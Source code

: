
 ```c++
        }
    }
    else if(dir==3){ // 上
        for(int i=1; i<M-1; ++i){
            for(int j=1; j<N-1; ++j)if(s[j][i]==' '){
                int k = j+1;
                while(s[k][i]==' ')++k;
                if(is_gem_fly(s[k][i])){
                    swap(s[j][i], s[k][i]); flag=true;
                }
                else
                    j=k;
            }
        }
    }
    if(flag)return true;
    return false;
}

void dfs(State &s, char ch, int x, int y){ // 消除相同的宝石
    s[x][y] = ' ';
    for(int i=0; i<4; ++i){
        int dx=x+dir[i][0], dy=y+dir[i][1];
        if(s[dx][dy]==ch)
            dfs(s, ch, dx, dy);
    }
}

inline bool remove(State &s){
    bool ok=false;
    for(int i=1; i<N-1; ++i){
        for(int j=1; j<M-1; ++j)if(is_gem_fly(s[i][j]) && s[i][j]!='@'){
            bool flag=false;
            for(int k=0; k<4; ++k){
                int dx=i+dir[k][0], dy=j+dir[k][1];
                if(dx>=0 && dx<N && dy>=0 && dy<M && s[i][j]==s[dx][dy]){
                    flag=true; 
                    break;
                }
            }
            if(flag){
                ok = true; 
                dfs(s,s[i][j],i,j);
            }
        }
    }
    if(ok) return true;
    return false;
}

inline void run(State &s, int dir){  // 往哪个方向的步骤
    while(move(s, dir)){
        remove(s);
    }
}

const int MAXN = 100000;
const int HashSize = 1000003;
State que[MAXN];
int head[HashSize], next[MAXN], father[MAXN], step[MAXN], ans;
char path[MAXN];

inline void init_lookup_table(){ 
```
++++
— Task details —
Copy out every line from the data above that has "true" in it.

— Answer box —
                    swap(s[j][i], s[k][i]); flag=true;
    if(flag)return true;
                    flag=true; 
                ok = true; 
    if(ok) return true;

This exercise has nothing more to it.